## [Instructions to follow]
Copy every line of the records below that holds the word "upon".

Dataset records:
----

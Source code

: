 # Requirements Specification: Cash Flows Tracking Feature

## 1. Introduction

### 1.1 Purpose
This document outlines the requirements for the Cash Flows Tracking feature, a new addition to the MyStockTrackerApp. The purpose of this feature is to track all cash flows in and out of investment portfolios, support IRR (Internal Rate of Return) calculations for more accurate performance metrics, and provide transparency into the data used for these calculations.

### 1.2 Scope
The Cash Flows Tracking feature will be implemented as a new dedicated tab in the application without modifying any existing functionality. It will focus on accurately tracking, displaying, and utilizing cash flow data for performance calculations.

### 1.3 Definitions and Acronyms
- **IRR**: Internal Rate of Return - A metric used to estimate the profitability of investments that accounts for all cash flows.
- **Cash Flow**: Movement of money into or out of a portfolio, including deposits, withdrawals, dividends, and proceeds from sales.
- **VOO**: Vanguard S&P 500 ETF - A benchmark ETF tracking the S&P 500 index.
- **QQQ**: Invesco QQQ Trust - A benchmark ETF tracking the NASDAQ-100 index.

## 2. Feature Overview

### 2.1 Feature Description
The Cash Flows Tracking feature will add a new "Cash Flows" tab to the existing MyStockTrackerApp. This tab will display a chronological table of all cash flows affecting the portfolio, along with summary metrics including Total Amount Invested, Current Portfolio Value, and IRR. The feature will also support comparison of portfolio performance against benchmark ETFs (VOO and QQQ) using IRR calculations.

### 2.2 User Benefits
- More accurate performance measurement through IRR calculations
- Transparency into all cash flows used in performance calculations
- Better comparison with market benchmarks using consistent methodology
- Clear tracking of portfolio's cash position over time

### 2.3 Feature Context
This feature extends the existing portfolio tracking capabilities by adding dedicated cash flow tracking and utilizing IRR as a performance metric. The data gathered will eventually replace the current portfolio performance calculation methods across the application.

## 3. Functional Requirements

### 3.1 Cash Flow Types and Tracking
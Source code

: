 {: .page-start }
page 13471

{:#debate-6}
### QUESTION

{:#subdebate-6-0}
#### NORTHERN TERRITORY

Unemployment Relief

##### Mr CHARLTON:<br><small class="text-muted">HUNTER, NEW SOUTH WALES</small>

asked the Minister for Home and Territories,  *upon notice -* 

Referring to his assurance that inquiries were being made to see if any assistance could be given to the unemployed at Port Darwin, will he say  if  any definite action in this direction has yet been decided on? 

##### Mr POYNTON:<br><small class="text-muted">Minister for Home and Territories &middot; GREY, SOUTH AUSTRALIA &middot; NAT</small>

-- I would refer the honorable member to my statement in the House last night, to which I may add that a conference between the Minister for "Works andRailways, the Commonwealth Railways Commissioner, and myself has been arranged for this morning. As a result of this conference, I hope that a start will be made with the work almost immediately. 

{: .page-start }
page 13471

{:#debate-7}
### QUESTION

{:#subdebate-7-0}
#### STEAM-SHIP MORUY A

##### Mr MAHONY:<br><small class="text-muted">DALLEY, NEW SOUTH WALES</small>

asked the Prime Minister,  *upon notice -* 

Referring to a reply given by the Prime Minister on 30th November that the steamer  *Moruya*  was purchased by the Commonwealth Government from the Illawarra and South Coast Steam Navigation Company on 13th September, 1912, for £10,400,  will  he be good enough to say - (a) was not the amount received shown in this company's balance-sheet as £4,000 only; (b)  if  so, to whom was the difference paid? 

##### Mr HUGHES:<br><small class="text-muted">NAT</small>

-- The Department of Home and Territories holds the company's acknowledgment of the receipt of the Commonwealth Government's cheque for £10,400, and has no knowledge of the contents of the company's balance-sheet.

----

## [Final answer]
asked the Minister for Home and Territories,  *upon notice -* 
asked the Prime Minister,  *upon notice -* 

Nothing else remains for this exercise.